To obtain f(r, \beta), we only need to deal with the last term in
(Equation 3) as r \to 0. Using the fact that Q_{k, l} = y for all
k, l and using the same trick of introducing new gaussain integral as
in (Equation 4) we have
\lim_{r \to 0}\frac{1}{r}\ln(\sum_{x^i}\exp(y\beta\sum_{k \neq l}Q_{k, l} + n\beta \sum_k Q_k)) = -\beta + {{\mathbb{E}}}_{z \sim \mathcal{N}(0, 1)}[\log(2cosh(y\beta + \sqrt{y\beta}z))]

Using the fact that we want the solution to minimizes free energy,
taking the derivative of the current f w.r.t. y gives
\frac{y}{\beta} = n{{\mathbb{E}}}_z[tanh(y\beta + \sqrt{y\beta}z)]
which matches the fixed point of AMP. Plug in q and y will give us
f(\beta). The curve of f(\beta) looks like the Figure below, where
the solid line is the curve of f(\beta) with the given q and the
dotted line is the curve given by setting all variables 0.
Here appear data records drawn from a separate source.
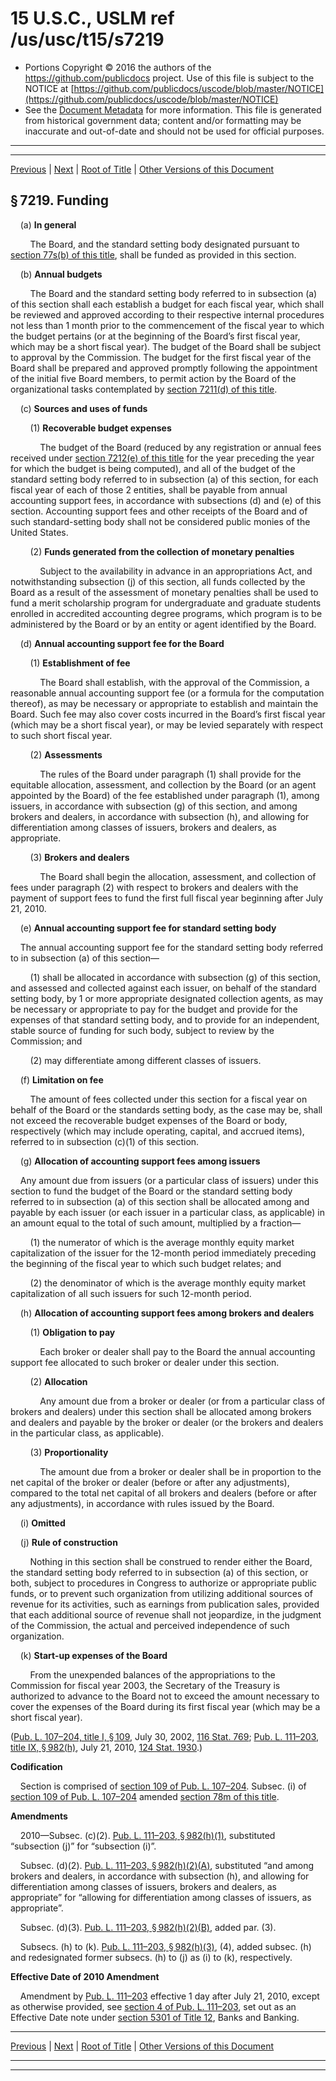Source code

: ---
---

# 15 U.S.C., USLM ref /us/usc/t15/s7219

* Portions Copyright © 2016 the authors of the https://github.com/publicdocs project.
  Use of this file is subject to the NOTICE at [https://github.com/publicdocs/uscode/blob/master/NOTICE](https://github.com/publicdocs/uscode/blob/master/NOTICE)
* See the [Document Metadata](././../../../../..//README.md) for more information.
  This file is generated from historical government data; content and/or formatting may be inaccurate and out-of-date and should not be used for official purposes.

----------
----------

[Previous](./../../../../..//us/usc/t15/ch98/schI/m__us_usc_t15_s7218.md) | [Next](./../../../../..//us/usc/t15/ch98/schI/m__us_usc_t15_s7220.md) | [Root of Title](./../../../../../) | [Other Versions of this Document](https://publicdocs.github.io/go/links?ns=uslm&ref=%2Fus%2Fusc%2Ft15%2Fs7219)

## § 7219. Funding

    (a) __In general__ 

        The Board, and the standard setting body designated pursuant to [section 77s(b) of this title][/us/usc/t15/s77s/b], shall be funded as provided in this section.

    (b) __Annual budgets__ 

        The Board and the standard setting body referred to in subsection (a) of this section shall each establish a budget for each fiscal year, which shall be reviewed and approved according to their respective internal procedures not less than 1 month prior to the commencement of the fiscal year to which the budget pertains (or at the beginning of the Board’s first fiscal year, which may be a short fiscal year). The budget of the Board shall be subject to approval by the Commission. The budget for the first fiscal year of the Board shall be prepared and approved promptly following the appointment of the initial five Board members, to permit action by the Board of the organizational tasks contemplated by [section 7211(d) of this title][/us/usc/t15/s7211/d].

    (c) __Sources and uses of funds__ 

        (1) __Recoverable budget expenses__ 

            The budget of the Board (reduced by any registration or annual fees received under [section 7212(e) of this title][/us/usc/t15/s7212/e] for the year preceding the year for which the budget is being computed), and all of the budget of the standard setting body referred to in subsection (a) of this section, for each fiscal year of each of those 2 entities, shall be payable from annual accounting support fees, in accordance with subsections (d) and (e) of this section. Accounting support fees and other receipts of the Board and of such standard-setting body shall not be considered public monies of the United States.

        (2) __Funds generated from the collection of monetary penalties__ 

            Subject to the availability in advance in an appropriations Act, and notwithstanding subsection (j) of this section, all funds collected by the Board as a result of the assessment of monetary penalties shall be used to fund a merit scholarship program for undergraduate and graduate students enrolled in accredited accounting degree programs, which program is to be administered by the Board or by an entity or agent identified by the Board.

    (d) __Annual accounting support fee for the Board__ 

        (1) __Establishment of fee__ 

            The Board shall establish, with the approval of the Commission, a reasonable annual accounting support fee (or a formula for the computation thereof), as may be necessary or appropriate to establish and maintain the Board. Such fee may also cover costs incurred in the Board’s first fiscal year (which may be a short fiscal year), or may be levied separately with respect to such short fiscal year.

        (2) __Assessments__ 

            The rules of the Board under paragraph (1) shall provide for the equitable allocation, assessment, and collection by the Board (or an agent appointed by the Board) of the fee established under paragraph (1), among issuers, in accordance with subsection (g) of this section, and among brokers and dealers, in accordance with subsection (h), and allowing for differentiation among classes of issuers, brokers and dealers, as appropriate.

        (3) __Brokers and dealers__ 

            The Board shall begin the allocation, assessment, and collection of fees under paragraph (2) with respect to brokers and dealers with the payment of support fees to fund the first full fiscal year beginning after July 21, 2010.

    (e) __Annual accounting support fee for standard setting body__ 

    The annual accounting support fee for the standard setting body referred to in subsection (a) of this section—

        (1) shall be allocated in accordance with subsection (g) of this section, and assessed and collected against each issuer, on behalf of the standard setting body, by 1 or more appropriate designated collection agents, as may be necessary or appropriate to pay for the budget and provide for the expenses of that standard setting body, and to provide for an independent, stable source of funding for such body, subject to review by the Commission; and

        (2) may differentiate among different classes of issuers.

    (f) __Limitation on fee__ 

        The amount of fees collected under this section for a fiscal year on behalf of the Board or the standards setting body, as the case may be, shall not exceed the recoverable budget expenses of the Board or body, respectively (which may include operating, capital, and accrued items), referred to in subsection (c)(1) of this section.

    (g) __Allocation of accounting support fees among issuers__ 

    Any amount due from issuers (or a particular class of issuers) under this section to fund the budget of the Board or the standard setting body referred to in subsection (a) of this section shall be allocated among and payable by each issuer (or each issuer in a particular class, as applicable) in an amount equal to the total of such amount, multiplied by a fraction—

        (1) the numerator of which is the average monthly equity market capitalization of the issuer for the 12-month period immediately preceding the beginning of the fiscal year to which such budget relates; and

        (2) the denominator of which is the average monthly equity market capitalization of all such issuers for such 12-month period.

    (h) __Allocation of accounting support fees among brokers and dealers__ 

        (1) __Obligation to pay__ 

            Each broker or dealer shall pay to the Board the annual accounting support fee allocated to such broker or dealer under this section.

        (2) __Allocation__ 

            Any amount due from a broker or dealer (or from a particular class of brokers and dealers) under this section shall be allocated among brokers and dealers and payable by the broker or dealer (or the brokers and dealers in the particular class, as applicable).

        (3) __Proportionality__ 

            The amount due from a broker or dealer shall be in proportion to the net capital of the broker or dealer (before or after any adjustments), compared to the total net capital of all brokers and dealers (before or after any adjustments), in accordance with rules issued by the Board.

    (i) __Omitted__ 

    (j) __Rule of construction__ 

        Nothing in this section shall be construed to render either the Board, the standard setting body referred to in subsection (a) of this section, or both, subject to procedures in Congress to authorize or appropriate public funds, or to prevent such organization from utilizing additional sources of revenue for its activities, such as earnings from publication sales, provided that each additional source of revenue shall not jeopardize, in the judgment of the Commission, the actual and perceived independence of such organization.

    (k) __Start-up expenses of the Board__ 

        From the unexpended balances of the appropriations to the Commission for fiscal year 2003, the Secretary of the Treasury is authorized to advance to the Board not to exceed the amount necessary to cover the expenses of the Board during its first fiscal year (which may be a short fiscal year).

([Pub. L. 107–204, title I, § 109][/us/pl/107/204/s109], July 30, 2002, [116 Stat. 769][/us/stat/116/769]; [Pub. L. 111–203, title IX, § 982(h)][/us/pl/111/203/s982/h], July 21, 2010, [124 Stat. 1930][/us/stat/124/1930].)

 __Codification__ 

    Section is comprised of [section 109 of Pub. L. 107–204][/us/pl/107/204/s109]. Subsec. (i) of [section 109 of Pub. L. 107–204][/us/pl/107/204/s109] amended [section 78m of this title][/us/usc/t15/s78m].

 __Amendments__ 

    2010—Subsec. (c)(2). [Pub. L. 111–203, § 982(h)(1)][/us/pl/111/203/s982/h/1], substituted “subsection (j)” for “subsection (i)”.

    Subsec. (d)(2). [Pub. L. 111–203, § 982(h)(2)(A)][/us/pl/111/203/s982/h/2/A], substituted “and among brokers and dealers, in accordance with subsection (h), and allowing for differentiation among classes of issuers, brokers and dealers, as appropriate” for “allowing for differentiation among classes of issuers, as appropriate”.

    Subsec. (d)(3). [Pub. L. 111–203, § 982(h)(2)(B)][/us/pl/111/203/s982/h/2/B], added par. (3).

    Subsecs. (h) to (k). [Pub. L. 111–203, § 982(h)(3)][/us/pl/111/203/s982/h/3], (4), added subsec. (h) and redesignated former subsecs. (h) to (j) as (i) to (k), respectively.

 __Effective Date of 2010 Amendment__ 

    Amendment by [Pub. L. 111–203][/us/pl/111/203] effective 1 day after July 21, 2010, except as otherwise provided, see [section 4 of Pub. L. 111–203][/us/pl/111/203/s4], set out as an Effective Date note under [section 5301 of Title 12][/us/usc/t12/s5301], Banks and Banking.

----------

[Previous](./../../../../..//us/usc/t15/ch98/schI/m__us_usc_t15_s7218.md) | [Next](./../../../../..//us/usc/t15/ch98/schI/m__us_usc_t15_s7220.md) | [Root of Title](./../../../../../) | [Other Versions of this Document](https://publicdocs.github.io/go/links?ns=uslm&ref=%2Fus%2Fusc%2Ft15%2Fs7219)

----------
----------

[/us/usc/t15/s77s/b]: https://publicdocs.github.io/go/links?ns=uslm&ref=%2Fus%2Fusc%2Ft15%2Fs77s%2Fb
[/us/usc/t15/s7211/d]: https://publicdocs.github.io/go/links?ns=uslm&ref=%2Fus%2Fusc%2Ft15%2Fs7211%2Fd
[/us/usc/t15/s7212/e]: https://publicdocs.github.io/go/links?ns=uslm&ref=%2Fus%2Fusc%2Ft15%2Fs7212%2Fe
[/us/pl/107/204/s109]: https://publicdocs.github.io/go/links?ns=uslm&ref=%2Fus%2Fpl%2F107%2F204%2Fs109
[/us/stat/116/769]: https://publicdocs.github.io/go/links?ns=uslm&ref=%2Fus%2Fstat%2F116%2F769
[/us/pl/111/203/s982/h]: https://publicdocs.github.io/go/links?ns=uslm&ref=%2Fus%2Fpl%2F111%2F203%2Fs982%2Fh
[/us/stat/124/1930]: https://publicdocs.github.io/go/links?ns=uslm&ref=%2Fus%2Fstat%2F124%2F1930
[/us/pl/107/204/s109]: https://publicdocs.github.io/go/links?ns=uslm&ref=%2Fus%2Fpl%2F107%2F204%2Fs109
[/us/pl/107/204/s109]: https://publicdocs.github.io/go/links?ns=uslm&ref=%2Fus%2Fpl%2F107%2F204%2Fs109
[/us/usc/t15/s78m]: https://publicdocs.github.io/go/links?ns=uslm&ref=%2Fus%2Fusc%2Ft15%2Fs78m
[/us/pl/111/203/s982/h/1]: https://publicdocs.github.io/go/links?ns=uslm&ref=%2Fus%2Fpl%2F111%2F203%2Fs982%2Fh%2F1
[/us/pl/111/203/s982/h/2/A]: https://publicdocs.github.io/go/links?ns=uslm&ref=%2Fus%2Fpl%2F111%2F203%2Fs982%2Fh%2F2%2FA
[/us/pl/111/203/s982/h/2/B]: https://publicdocs.github.io/go/links?ns=uslm&ref=%2Fus%2Fpl%2F111%2F203%2Fs982%2Fh%2F2%2FB
[/us/pl/111/203/s982/h/3]: https://publicdocs.github.io/go/links?ns=uslm&ref=%2Fus%2Fpl%2F111%2F203%2Fs982%2Fh%2F3
[/us/pl/111/203]: https://publicdocs.github.io/go/links?ns=uslm&ref=%2Fus%2Fpl%2F111%2F203
[/us/pl/111/203/s4]: https://publicdocs.github.io/go/links?ns=uslm&ref=%2Fus%2Fpl%2F111%2F203%2Fs4
[/us/usc/t12/s5301]: https://publicdocs.github.io/go/links?ns=uslm&ref=%2Fus%2Fusc%2Ft12%2Fs5301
screenshot 2019-01-26 13.54.49

 

References

[1] Amelia Perry, Alexander S Wein, Afonso S Bandeira, and Ankur Moitra. Optimality and sub-optimality of pca for spiked random matrices and synchronization.
arXiv preprint arXiv:1609.05573, 2016.
[2] D. Feral and S. Pech e. The Largest Eigenvalue of Rank One Deformation of Large Wigner Matrices. Communications in Mathematical Physics, 272:185–228, May 2007.
[3] Afonso S Bandeira, Amelia Perry, and Alexander S Wein. Notes on computational-to-statistical gaps: predictions using statistical physics. arXiv preprint arXiv:1803.11132, 2018.
[4] Yash Deshpande, Emmanuel Abbe, and Andrea Montanari. Asymptotic mutual information for thebinary stochastic block model. In
Information Theory (ISIT), 2016 IEEE International Symposium on, pages 185–189. IEEE, 2016.
[5] Adel Javanmard and Andrea Montanari. State evolution for general approximate message passing algorithms, with applications to spatial coupling. Information and Inference: A Journal of the IMA, 2(2):115–144, 2013.
[6] A. Perry, A. S. Wein, and A. S. Bandeira. Statistical limits of spiked tensor models.
ArXiv e-prints, December 2016.

  1. Turns out for this problem, replica symmetry is the only case. We
    will not talk about replica symmetry breaking here, which
    intuitively means we partition replicas into groups and re-curse.